STUDY MATERIAL:
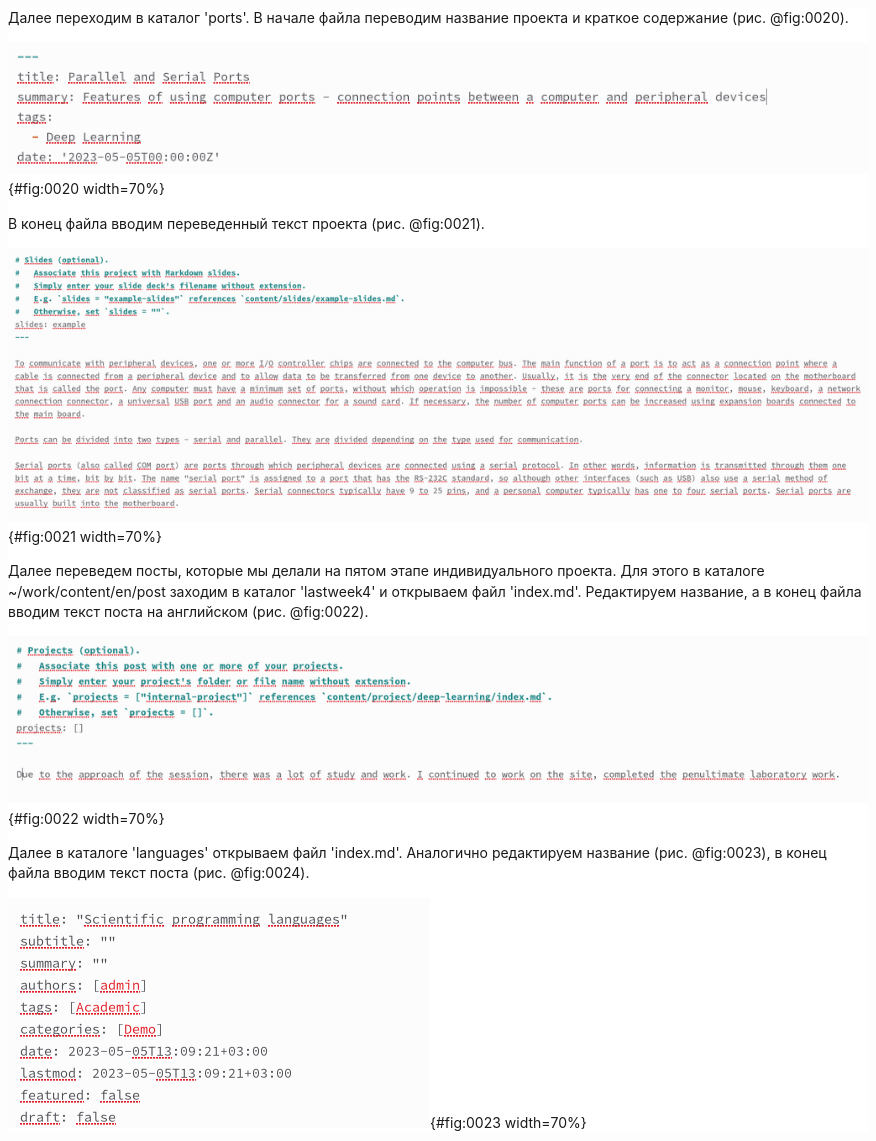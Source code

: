 Далее переходим в каталог 'ports'. В начале файла переводим название проекта и краткое содержание (рис. @fig:0020).

![Информация о втором проекте](image/20.png){#fig:0020 width=70%}

В конец файла вводим переведенный текст проекта (рис. @fig:0021).

![Текст второго проекта](image/21.png){#fig:0021 width=70%}

Далее переведем посты, которые мы делали на пятом этапе индивидуального проекта. Для этого в каталоге ~/work/content/en/post заходим в каталог 'lastweek4' и открываем файл 'index.md'. Редактируем название, а в конец файла вводим текст поста на английском (рис. @fig:0022).

![Текст поста о прошедшей неделе 4](image/22.png){#fig:0022 width=70%}

Далее в каталоге 'languages' открываем файл 'index.md'. Аналогично редактируем название (рис. @fig:0023), в конец файла вводим текст поста (рис. @fig:0024).

![Название поста о языках научного программирования](image/23.png){#fig:0023 width=70%}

WHAT THE EXERCISE ASKS:
Determine how many lines of the listing above include the word "каталоге", and report that number only.

RESULT BELOW:
2